Messner: AMS Steiermark beantragt Exekution gegen Mindestrentnerin

Irrtümliche Doppelanweisung von Arbeitslosengeld und Krankengeld

Wien (OTS) - Frau Ingrid S. wurde aufgrund ihres schlechten Gesundheitszustandes arbeitslos und war längere Zeit hindurch gezwungen, ihren Lebensunterhalt aus Leistungen aus der gesetzlichen Arbeitslosenversicherung (Arbeitslosengeld, Pensionsvorschuß) zu bestreiten. Hierbei kam es aufgrund mehrerer Erkrankungen und Spitalsaufenthalte von Frau S. immer wieder zu Bezugsunterbrechungen, in denen die zuständige Gebietskrankenkasse Krankengeld gewährte. Infolge eines Irrtums des AMS Steiermark gelangte einmal Arbeitslosengeld und Krankengeld parallel zur Auszahlung, wodurch bei Frau S. ein Überbezug von Arbeitslosengeld in Höhe von S 614,-- entstand. Frau S. wurde letztlich von der zuständigen Pensionsversicherungsanstalt eine Erwerbsunfähigkeitspension in Höhe der gesetzlichen "Mindestpension" (sozialversicherungsrechtliches Existenzminimum) zuerkannt. ****

Zwei Exekutionsverfahren wegen S 614,--

In der Folge verfügte das AMS Steiermark die Rückforderung des seinerzeit zu Unrecht ausbezahlten Arbeitslosengeldes in Höhe von S 614,--. Als die Mindestrentnerin aufgrund ihrer finanziell angespannten Situation nicht zahlte, beantragte das AMS beim Bezirksgericht Graz die Bewilligung einer gerichtlichen Exekution.

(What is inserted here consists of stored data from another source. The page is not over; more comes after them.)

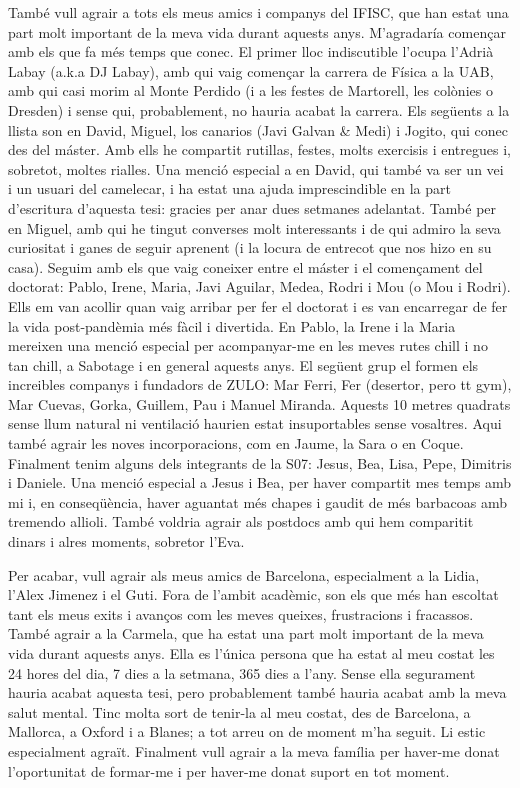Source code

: També vull agrair a tots els meus amics i companys del IFISC, que han estat una
part molt important de la meva vida durant aquests anys. M'agradaría començar
amb els que fa més temps que conec. El primer lloc indiscutible l'ocupa l'Adrià
Labay (a.k.a DJ Labay), amb qui vaig començar la carrera de Física a la UAB,
amb qui casi morim al Monte Perdido (i a les festes de Martorell, les colònies
o Dresden) i sense qui, probablement, no hauria acabat la carrera. Els següents
a la llista son en David, Miguel, los canarios (Javi Galvan \& Medi) i Jogito,
qui conec des del máster. Amb ells he compartit rutillas, festes, molts
exercisis i entregues i, sobretot, moltes rialles. Una menció especial a en
David, qui també va ser un vei i un usuari del camelecar, i ha estat una ajuda
imprescindible en la part d'escritura d'aquesta tesi: gracies per anar dues
setmanes adelantat. També per en Miguel, amb qui he tingut converses molt
interessants i de qui admiro la seva curiositat i ganes de seguir aprenent (i
la locura de entrecot que nos hizo en su casa). Seguim amb els que vaig
coneixer entre el máster i el començament del doctorat: Pablo, Irene, Maria,
Javi Aguilar, Medea, Rodri i Mou (o Mou i Rodri). Ells em van acollir quan vaig
arribar per fer el doctorat i es van encarregar de fer la vida post-pandèmia
més fàcil i divertida. En Pablo, la Irene i la Maria mereixen una menció
especial per acompanyar-me en les meves rutes chill i no tan chill, a Sabotage
i en general aquests anys. El següent grup el formen els increibles companys i
fundadors de ZULO: Mar Ferri, Fer (desertor, pero tt gym), Mar Cuevas, Gorka,
Guillem, Pau i Manuel Miranda. Aquests 10 metres quadrats sense llum natural ni
ventilació haurien estat insuportables sense vosaltres. Aqui també agrair les
noves incorporacions, com en Jaume, la Sara o en Coque. Finalment tenim alguns
dels integrants de la S07: Jesus, Bea, Lisa, Pepe, Dimitris i Daniele. Una
menció especial a Jesus i Bea, per haver compartit mes temps amb mi i, en
conseqüència, haver aguantat més chapes i gaudit de més barbacoas amb tremendo
allioli. També voldria agrair als postdocs amb qui hem comparitit dinars i
alres moments, sobretor l'Eva.

Per acabar, vull agrair als meus amics de Barcelona, especialment a la Lidia,
l'Alex Jimenez i el Guti. Fora de l'ambit acadèmic, son els que més han
escoltat tant els meus exits i avanços com les meves queixes, frustracions i
fracassos. També agrair a la Carmela, que ha estat una part molt important de
la meva vida durant aquests anys. Ella es l'única persona que ha estat al meu
costat les 24 hores del dia, 7 dies a la setmana, 365 dies a l'any. Sense ella
segurament hauria acabat aquesta tesi, pero probablement també hauria acabat
amb la meva salut mental. Tinc molta sort de tenir-la al meu costat, des de
Barcelona, a Mallorca, a Oxford i a Blanes; a tot arreu on de moment m'ha
seguit. Li estic especialment agraït. Finalment vull agrair a la meva família
per haver-me donat l'oportunitat de formar-me i per haver-me donat suport en
tot moment.

\vfill
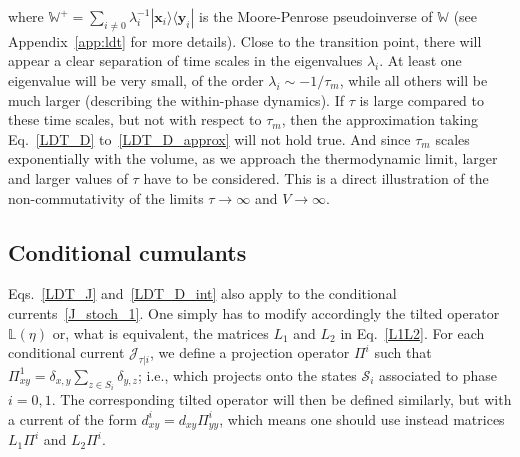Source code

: \documentclass[aps,pre,reprint, amsmath, amssymb,superscriptaddress]{revtex4-1}
\begin{document}
where $\mathbb{W}^+ = \sum_{i\neq 0} \lambda_i^{-1} |\bm{x}_i\rangle\langle \bm{y}_i|$ is the Moore-Penrose pseudoinverse of $\mathbb{W}$ (see Appendix~\ref{app:ldt} for more details).
Close to the transition point, there will appear a clear separation of time scales in the eigenvalues $\lambda_i$. 
At least one eigenvalue will be very small, of the order $\lambda_i \sim -1/\tau_m$, while all others will be much larger (describing the within-phase dynamics). 
If $\tau$ is large compared to these time scales, but not with respect to $\tau_m$, then 
the approximation taking Eq.~\eqref{LDT_D} to~\eqref{LDT_D_approx} will not hold true.
And since $\tau_m$ scales exponentially with the volume, as we approach the thermodynamic limit, larger and larger values of $\tau$ have to be considered.
This is a direct illustration of the non-commutativity of the limits $\tau \to \infty$ and $V\to\infty$.

\subsection{Conditional cumulants}

Eqs.~\eqref{LDT_J} and~\eqref{LDT_D_int} also apply to the conditional currents~\eqref{J_stoch_1}. 
One simply has to modify accordingly the tilted operator $\mathbb{L}(\eta)$ or, what is equivalent, the matrices $L_1$ and $L_2$ in Eq.~\eqref{L1L2}.
For each conditional current  $\mathcal{J}_{\tau|i}$, 
we  define a projection operator $\Pi^i$ such that $\Pi_{xy}^1 = \delta_{x,y} \sum_{z\in S_i} \delta_{y,z}$; i.e., which projects onto the states $\mathcal{S}_i$ associated to phase $i = 0,1$. 
The corresponding tilted operator will then be defined similarly, but with a current of the form $d_{xy}^i = d_{xy} \Pi_{yy}^i$, which means one should use instead  matrices $L_1 \Pi^i$ and $L_2 \Pi^i$. 
\end{document}
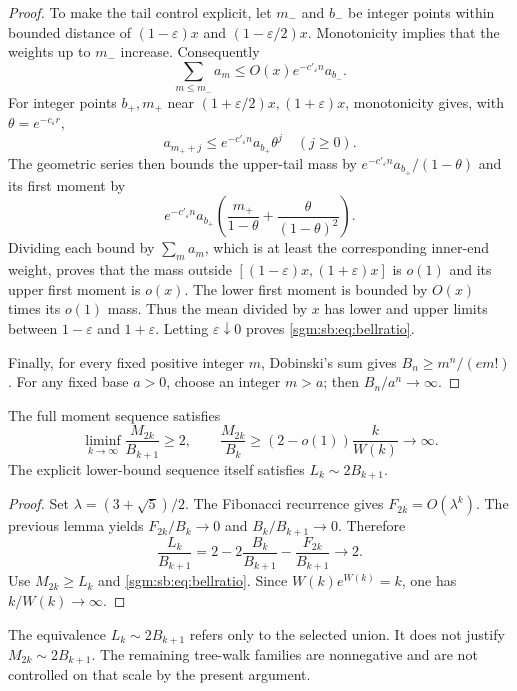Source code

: \documentclass[11pt,letterpaper]{article}
\theoremstyle{remark}\newtheorem{remark}[theorem]{Remark}
\theoremstyle{definition}\newtheorem{definition}[theorem]{Definition}
\begin{document}
\begin{proof}
To make the tail control explicit, let $m_-$ and $b_-$ be integer points within bounded distance of $(1-\varepsilon)x$ and $(1-\varepsilon/2)x$. Monotonicity implies that the weights up to $m_-$ increase. Consequently
\[
 \sum_{m\le m_-}a_m\le O(x)e^{-c'_\varepsilon n}a_{b_-}.
\]
For integer points $b_+,m_+$ near $(1+\varepsilon/2)x,(1+\varepsilon)x$, monotonicity gives, with $\theta=e^{-c_\varepsilon r}$,
\[
 a_{m_++j}\le e^{-c'_\varepsilon n}a_{b_+}\theta^j\quad(j\ge0).
\]
The geometric series then bounds the upper-tail mass by
$e^{-c'_\varepsilon n}a_{b_+}/(1-\theta)$ and its first moment by
\[
 e^{-c'_\varepsilon n}a_{b_+}
 \left(\frac{m_+}{1-\theta}+\frac{\theta}{(1-\theta)^2}\right).
\]
Dividing each bound by $\sum_m a_m$, which is at least the corresponding inner-end weight, proves that the mass outside $[(1-\varepsilon)x,(1+\varepsilon)x]$ is $o(1)$ and its upper first moment is $o(x)$. The lower first moment is bounded by $O(x)$ times its $o(1)$ mass. Thus the mean divided by $x$ has lower and upper limits between $1-\varepsilon$ and $1+\varepsilon$. Letting $\varepsilon\downarrow0$ proves \eqref{sgm:sb:eq:bellratio}.

Finally, for every fixed positive integer $m$, Dobinski's sum gives $B_n\ge m^n/(e m!)$. For any fixed base $a>0$, choose an integer $m>a$; then $B_n/a^n\to\infty$.
\end{proof}

\begin{corollary}\label{sgm:sb:cor:ratio}
The full moment sequence satisfies
\begin{equation}\label{sgm:sb:eq:consequence}
 \liminf_{k\to\infty}\frac{M_{2k}}{B_{k+1}}\ge2,
 \qquad
 \frac{M_{2k}}{B_k}\ge(2-o(1))\frac{k}{W(k)}\longrightarrow\infty.
\end{equation}
The explicit lower-bound sequence itself satisfies $L_k\sim2B_{k+1}$.
\end{corollary}
\begin{proof}
Set $\lambda=(3+\sqrt5)/2$. The Fibonacci recurrence gives $F_{2k}=O(\lambda^k)$. The previous lemma yields $F_{2k}/B_k\to0$ and $B_k/B_{k+1}\to0$. Therefore
\[
 \frac{L_k}{B_{k+1}}=2-2\frac{B_k}{B_{k+1}}
                      -\frac{F_{2k}}{B_{k+1}}\longrightarrow2.
\]
Use $M_{2k}\ge L_k$ and \eqref{sgm:sb:eq:bellratio}. Since $W(k)e^{W(k)}=k$, one has $k/W(k)\to\infty$.
\end{proof}

The equivalence $L_k\sim2B_{k+1}$ refers only to the selected union. It does not justify $M_{2k}\sim2B_{k+1}$. The remaining tree-walk families are nonnegative and are not controlled on that scale by the present argument.
\end{document}
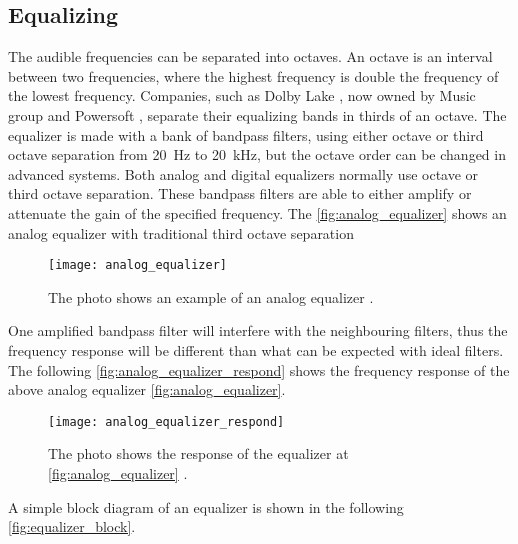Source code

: \subsection{Equalizing}\label{sec:equalizing} 
The audible frequencies can be separated into octaves. An octave is an interval between two frequencies, where the highest frequency is double the frequency of the lowest frequency. Companies, such as Dolby Lake \citep{lab_gruppen_eq}, now owned by Music group and Powersoft \citep{powersoft_eq}, separate their equalizing bands in thirds of an octave. 
The equalizer is made with a bank of bandpass filters, using either octave or third octave separation from \SI{20}{\hertz} to \SI{20}{\kilo\hertz}, but the octave order can be changed in advanced systems. Both analog and digital equalizers normally use octave or third octave separation. These bandpass filters are able to either amplify or attenuate the gain of the specified frequency. The \autoref{fig:analog_equalizer} shows an analog equalizer with traditional third octave separation \citep{nordic}

\begin{figure} [htbp]
 \centering
  \texttt{[image: analog\_equalizer]}
  \caption{The photo shows an example of an analog equalizer \citep{nordic}.}
  \label{fig:analog_equalizer}
\end{figure}

One amplified bandpass filter will interfere with the neighbouring filters, thus the frequency response will be different than what can be expected with ideal filters. The following \autoref{fig:analog_equalizer_respond} shows the frequency response of the above analog equalizer \autoref{fig:analog_equalizer}.

\begin{figure} [htbp]
 \centering
  \texttt{[image: analog\_equalizer\_respond]}
  \caption{The photo shows the response of the equalizer at \autoref{fig:analog_equalizer} \citep{nordic}.}
  \label{fig:analog_equalizer_respond}
\end{figure}

A simple block diagram of an equalizer is shown in the following \autoref{fig:equalizer_block}.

Nachdem dieses erste Exekutionsverfahren infolge eines Versäumnisses des AMS vom Gericht eingestellt worden war, beantragte das AMS eine zweite Exekutionsbewilligung gegen Frau S. Auch diesem Exekutionsverfahren war kein Erfolg beschieden. Das Vollstreckungsverfahren mußte ins Leere gehen, da die Mindestpension von Frau S. das unpfändbare Existenzminimum nicht überstieg.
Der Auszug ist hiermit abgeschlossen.